The Raptors could sit back and wait for their players to develop, hoping that Barnes and Achiuwa and Flynn and so on continue to improve their jump shots to the point that they are all of a sudden an above-average shooting team with enough spacing for their star players to work with. But development is not linear, and betting on that many players to become reliable outside shooters as soon as next season would be risky and maybe downright unwise, especially considering the core group proved it is ready to take the next step, with VanVleet saying: “It’s time now. That’s about as much building as we all want to do.”
If the Raptors are serious about taking the next step forward and vaulting themselves into contender status, they need to become a markedly better shooting team. Some of that can and should come internally, but some of it has to be outsourced.
While shooting is always at a premium in the league, the Raptors need to go out and get a player or two who can improve their shooting as soon as next season. In fact, when looking at free agency or trades, shooting should be at the very top of their list of priorities.
“I think the things everybody talks about is shooting and obviously rim protection, a big,” Ujiri said. “And sometimes, I know we’re playing a certain way and people talk about playing all these long six-nine guys, but we do look for these other type of players. And sometimes it doesn’t, the time frame doesn’t match, you know, with how you try to build an NBA team. And we have to look for those kinds of players that fit how we play. So we’ll continue to be aggressive out there and look and see how we can build from there.”

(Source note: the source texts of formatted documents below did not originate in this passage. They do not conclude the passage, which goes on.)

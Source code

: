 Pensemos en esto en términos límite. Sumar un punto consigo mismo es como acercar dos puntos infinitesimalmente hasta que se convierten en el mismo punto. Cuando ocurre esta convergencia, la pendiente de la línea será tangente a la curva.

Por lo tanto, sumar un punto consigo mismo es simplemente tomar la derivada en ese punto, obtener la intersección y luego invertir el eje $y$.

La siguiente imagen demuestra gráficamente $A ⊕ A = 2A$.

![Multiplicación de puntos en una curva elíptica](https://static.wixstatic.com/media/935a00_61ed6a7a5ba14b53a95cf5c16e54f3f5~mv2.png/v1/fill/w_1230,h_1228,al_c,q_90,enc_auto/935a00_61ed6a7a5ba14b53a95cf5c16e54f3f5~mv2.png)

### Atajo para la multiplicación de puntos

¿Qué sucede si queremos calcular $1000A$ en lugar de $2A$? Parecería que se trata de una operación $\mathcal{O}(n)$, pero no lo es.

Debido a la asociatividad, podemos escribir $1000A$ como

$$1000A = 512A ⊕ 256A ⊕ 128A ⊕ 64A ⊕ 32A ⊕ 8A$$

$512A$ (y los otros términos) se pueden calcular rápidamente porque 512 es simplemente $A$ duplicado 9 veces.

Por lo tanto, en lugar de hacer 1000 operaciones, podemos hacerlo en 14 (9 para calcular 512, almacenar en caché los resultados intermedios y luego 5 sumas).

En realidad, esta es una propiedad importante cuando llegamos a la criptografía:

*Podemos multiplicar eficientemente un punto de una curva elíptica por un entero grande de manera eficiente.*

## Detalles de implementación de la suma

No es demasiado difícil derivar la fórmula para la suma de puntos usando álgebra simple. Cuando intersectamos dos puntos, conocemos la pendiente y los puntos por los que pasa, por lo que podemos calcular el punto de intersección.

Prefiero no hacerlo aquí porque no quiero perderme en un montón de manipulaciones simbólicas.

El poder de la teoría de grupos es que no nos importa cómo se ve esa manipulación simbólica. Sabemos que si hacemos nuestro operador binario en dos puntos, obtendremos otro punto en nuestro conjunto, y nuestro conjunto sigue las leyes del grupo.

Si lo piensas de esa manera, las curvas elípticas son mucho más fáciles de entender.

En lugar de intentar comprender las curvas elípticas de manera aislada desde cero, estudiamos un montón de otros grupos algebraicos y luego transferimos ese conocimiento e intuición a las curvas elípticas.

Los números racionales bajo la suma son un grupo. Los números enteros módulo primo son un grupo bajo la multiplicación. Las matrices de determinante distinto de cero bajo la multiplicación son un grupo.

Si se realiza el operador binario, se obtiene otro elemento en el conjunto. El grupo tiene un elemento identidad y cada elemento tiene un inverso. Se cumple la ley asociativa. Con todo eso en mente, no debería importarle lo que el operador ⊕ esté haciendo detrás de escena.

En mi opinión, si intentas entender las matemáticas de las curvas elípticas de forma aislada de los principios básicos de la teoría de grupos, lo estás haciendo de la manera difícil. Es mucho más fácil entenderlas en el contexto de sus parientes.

The good news is that the Raptors have the full mid-level exception to spend in free agency (in addition to theoretically bringing back Boucher and Thad Young). That’s about $11 million per year to spend on what could be the missing piece to take this Raptors team to the next level, just like the Phoenix Suns handing Jae Crowder the full mid-level exception in 2020.
The Raptors could go after someone like Gary Harris with that money, who shot 38.4 percent from three on five attempts per game this past season. Tyus Jones would also fill that need as a backup point guard who shot 39.0 percent from distance in 2021-22. As would Taurean Prince as a backup center who shot 37.6 percent on 3.3 attempts. Or if the Raptors want to take a risk on a player coming off a serious injury — something they have been justifiably shy to do in the past — T.J. Warren and Joe Ingles are both unrestricted free agents who can shoot the ball.

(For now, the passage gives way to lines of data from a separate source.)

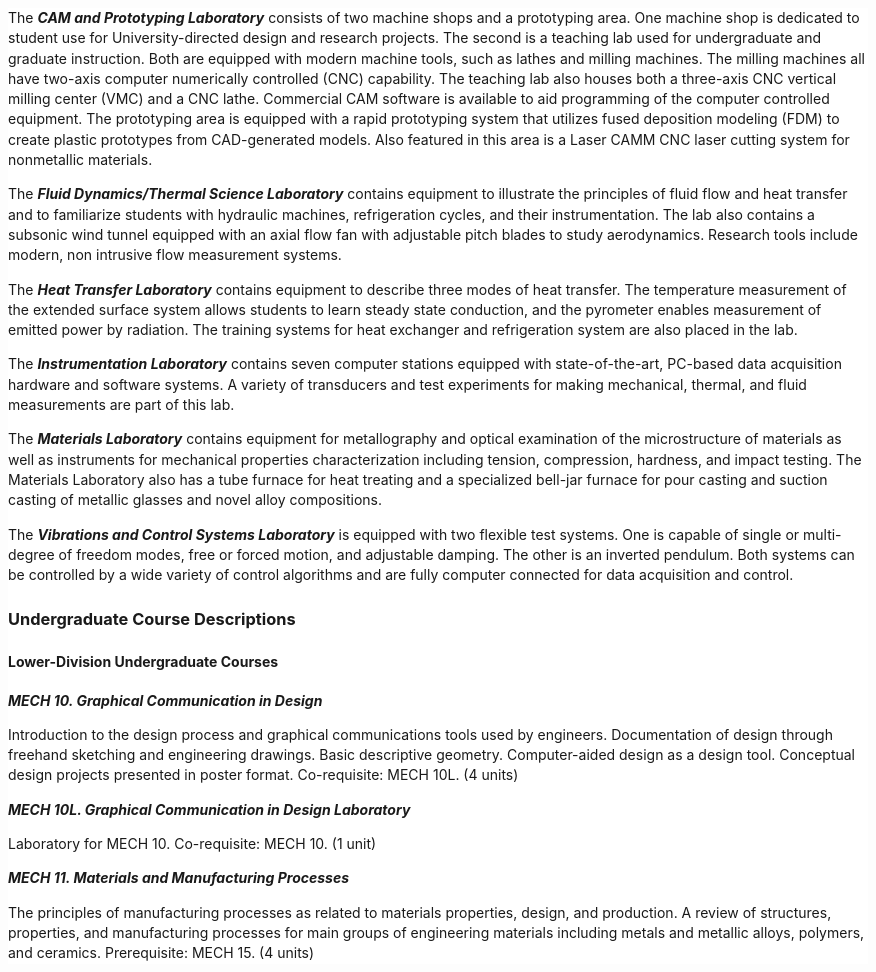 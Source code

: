 The _**CAM and Prototyping Laboratory**_ consists of two machine shops and a prototyping area. One machine shop is dedicated to student use for University-directed design and research projects. The second is a teaching lab used for undergraduate and graduate instruction. Both are equipped with modern machine tools, such as lathes and milling machines. The milling machines all have two-axis computer numerically controlled \(CNC\) capability. The teaching lab also houses both a three-axis CNC vertical milling center \(VMC\) and a CNC lathe. Commercial CAM software is available to aid programming of the computer controlled equipment. The prototyping area is equipped with a rapid prototyping system that utilizes fused deposition modeling \(FDM\) to create plastic prototypes from CAD-generated models. Also featured in this area is a Laser CAMM CNC laser cutting system for nonmetallic materials.

The _**Fluid Dynamics/Thermal Science Laboratory**_ contains equipment to illustrate the principles of fluid flow and heat transfer and to familiarize students with hydraulic machines, refrigeration cycles, and their instrumentation. The lab also contains a subsonic wind tunnel equipped with an axial flow fan with adjustable pitch blades to study aerodynamics. Research tools include modern, non intrusive flow measurement systems.

The _**Heat Transfer Laboratory**_ contains equipment to describe three modes of heat transfer. The temperature measurement of the extended surface system allows students to learn steady state conduction, and the pyrometer enables measurement of emitted power by radiation. The training systems for heat exchanger and refrigeration system are also placed in the lab.

The _**Instrumentation Laboratory**_ contains seven computer stations equipped with state-of-the-art, PC-based data acquisition hardware and software systems. A variety of transducers and test experiments for making mechanical, thermal, and fluid measurements are part of this lab.

The _**Materials Laboratory**_ contains equipment for metallography and optical examination of the microstructure of materials as well as instruments for mechanical properties characterization including tension, compression, hardness, and impact testing. The Materials Laboratory also has a tube furnace for heat treating and a specialized bell-jar furnace for pour casting and suction casting of metallic glasses and novel alloy compositions.

The _**Vibrations and Control Systems Laboratory**_ is equipped with two flexible test systems. One is capable of single or multi-degree of freedom modes, free or forced motion, and adjustable damping. The other is an inverted pendulum. Both systems can be controlled by a wide variety of control algorithms and are fully computer connected for data acquisition and control.

### **Undergraduate Course Descriptions**

#### **Lower-Division Undergraduate Courses**

_**MECH 10. Graphical Communication in Design**_

Introduction to the design process and graphical communications tools used by engineers. Documentation of design through freehand sketching and engineering drawings. Basic descriptive geometry. Computer-aided design as a design tool. Conceptual design projects presented in poster format. Co-requisite: MECH 10L. \(4 units\)

_**MECH 10L. Graphical Communication in Design Laboratory**_

Laboratory for MECH 10. Co-requisite: MECH 10. \(1 unit\)

_**MECH 11. Materials and Manufacturing Processes**_

The principles of manufacturing processes as related to materials properties, design, and production. A review of structures, properties, and manufacturing processes for main groups of engineering materials including metals and metallic alloys, polymers, and ceramics. Prerequisite: MECH 15. \(4 units\)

Regardless of who the Raptors pursue they should prioritize shooting (and specifically catch-and-shoot players) with that money, and to a lesser extent with how they fill out the back-end of the rotation through minimum contracts and rookie deals. There are other holes to fill, no doubt, including a 7-foot-centre to be used in certain situations and a backup point guard to help run the bench. But adding a shooter should be at the top of the Raptors’ offseason priorities list.
The Raptors already have plenty guys who can handle the ball and who need more reps making plays with the ball in their hands. But in order for them to take the next step, they need more spacing for those players to operate, especially in the playoffs when defences game plan to sag off poor three-point shooters. Look at the teams remaining in the postseason and almost all of them have a star surrounded by elite three-point shooting.
The Raptors are probably never going to look like those teams. They like to be different, refusing to copy the rest of the NBA, and they will continue to mismatch hunt, giving the ball to whichever player has the advantage and playing out of that. But some NBA customs are impossible to get around, and shooting is one of them.
As much as the Raptors can continue to develop their shooting from within, they need to outsource it to take the next step forward.